Records from a collection
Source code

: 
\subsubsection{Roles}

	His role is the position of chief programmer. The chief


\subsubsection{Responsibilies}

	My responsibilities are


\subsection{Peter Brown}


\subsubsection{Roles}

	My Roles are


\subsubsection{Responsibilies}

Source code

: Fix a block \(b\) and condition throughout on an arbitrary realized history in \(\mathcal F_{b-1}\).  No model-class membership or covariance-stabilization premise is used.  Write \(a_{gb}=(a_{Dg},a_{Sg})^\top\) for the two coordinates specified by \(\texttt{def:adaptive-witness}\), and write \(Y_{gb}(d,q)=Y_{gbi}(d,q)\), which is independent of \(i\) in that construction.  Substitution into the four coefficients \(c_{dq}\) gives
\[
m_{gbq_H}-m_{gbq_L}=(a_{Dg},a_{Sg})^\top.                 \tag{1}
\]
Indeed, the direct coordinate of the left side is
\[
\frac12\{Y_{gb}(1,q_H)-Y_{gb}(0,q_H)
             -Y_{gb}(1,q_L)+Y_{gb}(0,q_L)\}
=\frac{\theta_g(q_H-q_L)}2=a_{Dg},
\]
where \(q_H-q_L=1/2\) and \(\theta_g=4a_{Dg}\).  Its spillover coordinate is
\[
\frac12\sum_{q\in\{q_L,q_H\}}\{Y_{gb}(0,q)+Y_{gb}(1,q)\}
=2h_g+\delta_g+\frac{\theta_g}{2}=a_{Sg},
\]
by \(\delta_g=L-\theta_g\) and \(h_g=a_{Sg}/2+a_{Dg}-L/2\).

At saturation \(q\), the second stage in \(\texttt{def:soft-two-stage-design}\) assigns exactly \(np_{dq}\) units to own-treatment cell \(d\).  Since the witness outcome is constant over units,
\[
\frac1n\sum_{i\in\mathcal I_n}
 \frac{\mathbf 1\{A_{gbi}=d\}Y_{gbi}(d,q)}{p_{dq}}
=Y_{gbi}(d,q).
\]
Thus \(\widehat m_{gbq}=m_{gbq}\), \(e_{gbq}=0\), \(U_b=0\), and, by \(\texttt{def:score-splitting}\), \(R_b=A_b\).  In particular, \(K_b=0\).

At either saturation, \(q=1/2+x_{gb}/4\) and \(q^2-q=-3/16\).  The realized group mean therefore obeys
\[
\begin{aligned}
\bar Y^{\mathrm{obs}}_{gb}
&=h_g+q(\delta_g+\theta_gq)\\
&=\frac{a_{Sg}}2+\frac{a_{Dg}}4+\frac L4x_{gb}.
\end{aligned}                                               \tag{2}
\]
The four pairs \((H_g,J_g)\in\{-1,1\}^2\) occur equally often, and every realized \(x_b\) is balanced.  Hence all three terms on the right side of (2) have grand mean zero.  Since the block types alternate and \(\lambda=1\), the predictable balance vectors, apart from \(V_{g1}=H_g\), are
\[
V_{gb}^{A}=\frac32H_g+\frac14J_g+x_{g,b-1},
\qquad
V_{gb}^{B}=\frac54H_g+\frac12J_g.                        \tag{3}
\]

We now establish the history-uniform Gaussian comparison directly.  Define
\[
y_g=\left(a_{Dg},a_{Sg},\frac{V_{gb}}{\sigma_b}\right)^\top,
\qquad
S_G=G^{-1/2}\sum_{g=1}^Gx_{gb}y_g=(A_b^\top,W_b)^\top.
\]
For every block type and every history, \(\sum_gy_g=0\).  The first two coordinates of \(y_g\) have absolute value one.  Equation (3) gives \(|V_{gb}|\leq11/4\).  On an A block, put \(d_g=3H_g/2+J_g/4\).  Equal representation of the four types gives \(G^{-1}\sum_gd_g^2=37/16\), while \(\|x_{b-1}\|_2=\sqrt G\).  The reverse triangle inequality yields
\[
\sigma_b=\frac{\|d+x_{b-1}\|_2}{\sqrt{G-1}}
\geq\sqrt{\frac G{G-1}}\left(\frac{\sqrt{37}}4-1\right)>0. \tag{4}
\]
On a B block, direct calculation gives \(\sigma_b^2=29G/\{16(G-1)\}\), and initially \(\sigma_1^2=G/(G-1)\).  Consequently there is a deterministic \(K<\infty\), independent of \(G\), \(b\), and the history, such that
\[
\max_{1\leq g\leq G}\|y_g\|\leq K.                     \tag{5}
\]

> **Exercise directions**:
The data above needs to be retyped in full, exactly as given.

> **Response to this task**:
Source code

: 
\subsubsection{Roles}

	His role is the position of chief programmer. The chief


\subsubsection{Responsibilies}

	My responsibilities are


\subsection{Peter Brown}


\subsubsection{Roles}

	My Roles are


\subsubsection{Responsibilies}

Source code

: Fix a block \(b\) and condition throughout on an arbitrary realized history in \(\mathcal F_{b-1}\).  No model-class membership or covariance-stabilization premise is used.  Write \(a_{gb}=(a_{Dg},a_{Sg})^\top\) for the two coordinates specified by \(\texttt{def:adaptive-witness}\), and write \(Y_{gb}(d,q)=Y_{gbi}(d,q)\), which is independent of \(i\) in that construction.  Substitution into the four coefficients \(c_{dq}\) gives
\[
m_{gbq_H}-m_{gbq_L}=(a_{Dg},a_{Sg})^\top.                 \tag{1}
\]
Indeed, the direct coordinate of the left side is
\[
\frac12\{Y_{gb}(1,q_H)-Y_{gb}(0,q_H)
             -Y_{gb}(1,q_L)+Y_{gb}(0,q_L)\}
=\frac{\theta_g(q_H-q_L)}2=a_{Dg},
\]
where \(q_H-q_L=1/2\) and \(\theta_g=4a_{Dg}\).  Its spillover coordinate is
\[
\frac12\sum_{q\in\{q_L,q_H\}}\{Y_{gb}(0,q)+Y_{gb}(1,q)\}
=2h_g+\delta_g+\frac{\theta_g}{2}=a_{Sg},
\]
by \(\delta_g=L-\theta_g\) and \(h_g=a_{Sg}/2+a_{Dg}-L/2\).

At saturation \(q\), the second stage in \(\texttt{def:soft-two-stage-design}\) assigns exactly \(np_{dq}\) units to own-treatment cell \(d\).  Since the witness outcome is constant over units,
\[
\frac1n\sum_{i\in\mathcal I_n}
 \frac{\mathbf 1\{A_{gbi}=d\}Y_{gbi}(d,q)}{p_{dq}}
=Y_{gbi}(d,q).
\]
Thus \(\widehat m_{gbq}=m_{gbq}\), \(e_{gbq}=0\), \(U_b=0\), and, by \(\texttt{def:score-splitting}\), \(R_b=A_b\).  In particular, \(K_b=0\).

At either saturation, \(q=1/2+x_{gb}/4\) and \(q^2-q=-3/16\).  The realized group mean therefore obeys
\[
\begin{aligned}
\bar Y^{\mathrm{obs}}_{gb}
&=h_g+q(\delta_g+\theta_gq)\\
&=\frac{a_{Sg}}2+\frac{a_{Dg}}4+\frac L4x_{gb}.
\end{aligned}                                               \tag{2}
\]
The four pairs \((H_g,J_g)\in\{-1,1\}^2\) occur equally often, and every realized \(x_b\) is balanced.  Hence all three terms on the right side of (2) have grand mean zero.  Since the block types alternate and \(\lambda=1\), the predictable balance vectors, apart from \(V_{g1}=H_g\), are
\[
V_{gb}^{A}=\frac32H_g+\frac14J_g+x_{g,b-1},
\qquad
V_{gb}^{B}=\frac54H_g+\frac12J_g.                        \tag{3}
\]

We now establish the history-uniform Gaussian comparison directly.  Define
\[
y_g=\left(a_{Dg},a_{Sg},\frac{V_{gb}}{\sigma_b}\right)^\top,
\qquad
S_G=G^{-1/2}\sum_{g=1}^Gx_{gb}y_g=(A_b^\top,W_b)^\top.
\]
For every block type and every history, \(\sum_gy_g=0\).  The first two coordinates of \(y_g\) have absolute value one.  Equation (3) gives \(|V_{gb}|\leq11/4\).  On an A block, put \(d_g=3H_g/2+J_g/4\).  Equal representation of the four types gives \(G^{-1}\sum_gd_g^2=37/16\), while \(\|x_{b-1}\|_2=\sqrt G\).  The reverse triangle inequality yields
\[
\sigma_b=\frac{\|d+x_{b-1}\|_2}{\sqrt{G-1}}
\geq\sqrt{\frac G{G-1}}\left(\frac{\sqrt{37}}4-1\right)>0. \tag{4}
\]
On a B block, direct calculation gives \(\sigma_b^2=29G/\{16(G-1)\}\), and initially \(\sigma_1^2=G/(G-1)\).  Consequently there is a deterministic \(K<\infty\), independent of \(G\), \(b\), and the history, such that
\[
\max_{1\leq g\leq G}\|y_g\|\leq K.                     \tag{5}
\]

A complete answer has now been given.